§ TO DO
All of the records below must be output exactly, with no pictures carried over.

§ RECORDS FOR THIS EXERCISE
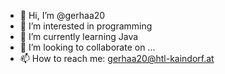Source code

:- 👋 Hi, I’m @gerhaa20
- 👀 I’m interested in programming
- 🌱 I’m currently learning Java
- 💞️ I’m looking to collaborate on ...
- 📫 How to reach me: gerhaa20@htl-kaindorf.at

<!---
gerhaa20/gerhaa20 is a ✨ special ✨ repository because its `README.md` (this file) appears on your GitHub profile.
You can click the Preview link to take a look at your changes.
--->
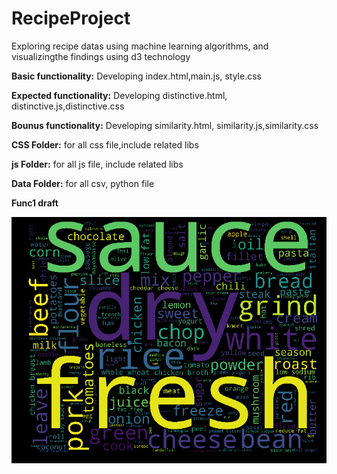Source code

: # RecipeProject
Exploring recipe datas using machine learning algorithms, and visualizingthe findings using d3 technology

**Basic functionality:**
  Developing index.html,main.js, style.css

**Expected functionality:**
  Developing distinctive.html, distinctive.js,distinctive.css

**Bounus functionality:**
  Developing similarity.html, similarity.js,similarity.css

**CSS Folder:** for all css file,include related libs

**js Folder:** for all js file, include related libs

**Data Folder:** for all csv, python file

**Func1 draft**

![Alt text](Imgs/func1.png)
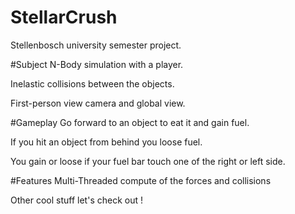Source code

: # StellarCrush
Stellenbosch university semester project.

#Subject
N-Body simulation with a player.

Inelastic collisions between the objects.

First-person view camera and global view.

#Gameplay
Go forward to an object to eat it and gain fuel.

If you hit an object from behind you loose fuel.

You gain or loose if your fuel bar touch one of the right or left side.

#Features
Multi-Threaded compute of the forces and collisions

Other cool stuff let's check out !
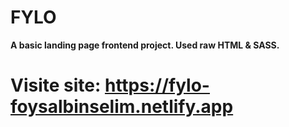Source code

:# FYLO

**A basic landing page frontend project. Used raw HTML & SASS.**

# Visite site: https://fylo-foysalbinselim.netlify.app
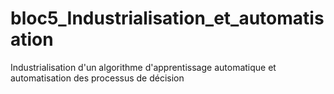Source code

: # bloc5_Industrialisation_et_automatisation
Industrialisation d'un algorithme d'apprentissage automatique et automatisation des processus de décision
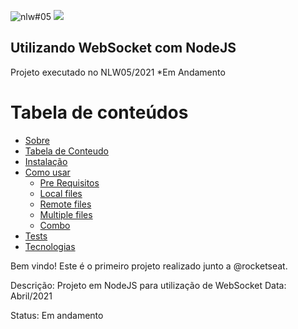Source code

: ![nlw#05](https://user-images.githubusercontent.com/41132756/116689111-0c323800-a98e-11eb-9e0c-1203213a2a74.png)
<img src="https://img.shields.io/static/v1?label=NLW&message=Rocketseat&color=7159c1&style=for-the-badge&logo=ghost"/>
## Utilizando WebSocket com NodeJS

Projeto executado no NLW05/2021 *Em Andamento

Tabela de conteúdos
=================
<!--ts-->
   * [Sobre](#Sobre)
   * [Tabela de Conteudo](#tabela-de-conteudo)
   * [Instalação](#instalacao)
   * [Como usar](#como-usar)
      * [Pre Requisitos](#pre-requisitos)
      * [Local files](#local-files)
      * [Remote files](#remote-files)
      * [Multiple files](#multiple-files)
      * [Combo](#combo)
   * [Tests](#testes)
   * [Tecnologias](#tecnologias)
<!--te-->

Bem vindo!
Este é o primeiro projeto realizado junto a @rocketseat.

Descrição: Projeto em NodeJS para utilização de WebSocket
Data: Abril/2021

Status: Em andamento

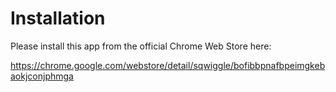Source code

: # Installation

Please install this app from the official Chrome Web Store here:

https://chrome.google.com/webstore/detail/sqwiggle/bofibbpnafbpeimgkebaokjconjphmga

§ EXERCISE SOLUTION
Source code

:- 👋 Hi, I’m @gerhaa20
- 👀 I’m interested in programming
- 🌱 I’m currently learning Java
- 💞️ I’m looking to collaborate on ...
- 📫 How to reach me: gerhaa20@htl-kaindorf.at

<!---
gerhaa20/gerhaa20 is a ✨ special ✨ repository because its `README.md` (this file) appears on your GitHub profile.
You can click the Preview link to take a look at your changes.
--->
Source code

: # RecipeProject
Exploring recipe datas using machine learning algorithms, and visualizingthe findings using d3 technology

**Basic functionality:**
  Developing index.html,main.js, style.css

**Expected functionality:**
  Developing distinctive.html, distinctive.js,distinctive.css

**Bounus functionality:**
  Developing similarity.html, similarity.js,similarity.css

**CSS Folder:** for all css file,include related libs

**js Folder:** for all js file, include related libs

**Data Folder:** for all csv, python file

**Func1 draft**

![Alt text](Imgs/func1.png)
Source code

: # StellarCrush
Stellenbosch university semester project.

#Subject
N-Body simulation with a player.

Inelastic collisions between the objects.

First-person view camera and global view.

#Gameplay
Go forward to an object to eat it and gain fuel.

If you hit an object from behind you loose fuel.

You gain or loose if your fuel bar touch one of the right or left side.

#Features
Multi-Threaded compute of the forces and collisions

Other cool stuff let's check out !
Source code

:# FYLO

**A basic landing page frontend project. Used raw HTML & SASS.**

# Visite site: https://fylo-foysalbinselim.netlify.app
Source code

: # bloc5_Industrialisation_et_automatisation
Industrialisation d'un algorithme d'apprentissage automatique et automatisation des processus de décision
Source code

: ![nlw#05](https://user-images.githubusercontent.com/41132756/116689111-0c323800-a98e-11eb-9e0c-1203213a2a74.png)
<img src="https://img.shields.io/static/v1?label=NLW&message=Rocketseat&color=7159c1&style=for-the-badge&logo=ghost"/>
## Utilizando WebSocket com NodeJS

Projeto executado no NLW05/2021 *Em Andamento

Tabela de conteúdos
=================
<!--ts-->
   * [Sobre](#Sobre)
   * [Tabela de Conteudo](#tabela-de-conteudo)
   * [Instalação](#instalacao)
   * [Como usar](#como-usar)
      * [Pre Requisitos](#pre-requisitos)
      * [Local files](#local-files)
      * [Remote files](#remote-files)
      * [Multiple files](#multiple-files)
      * [Combo](#combo)
   * [Tests](#testes)
   * [Tecnologias](#tecnologias)
<!--te-->

Bem vindo!
Este é o primeiro projeto realizado junto a @rocketseat.

Descrição: Projeto em NodeJS para utilização de WebSocket
Data: Abril/2021

Status: Em andamento

Source code

: # Installation

Please install this app from the official Chrome Web Store here:

https://chrome.google.com/webstore/detail/sqwiggle/bofibbpnafbpeimgkebaokjconjphmga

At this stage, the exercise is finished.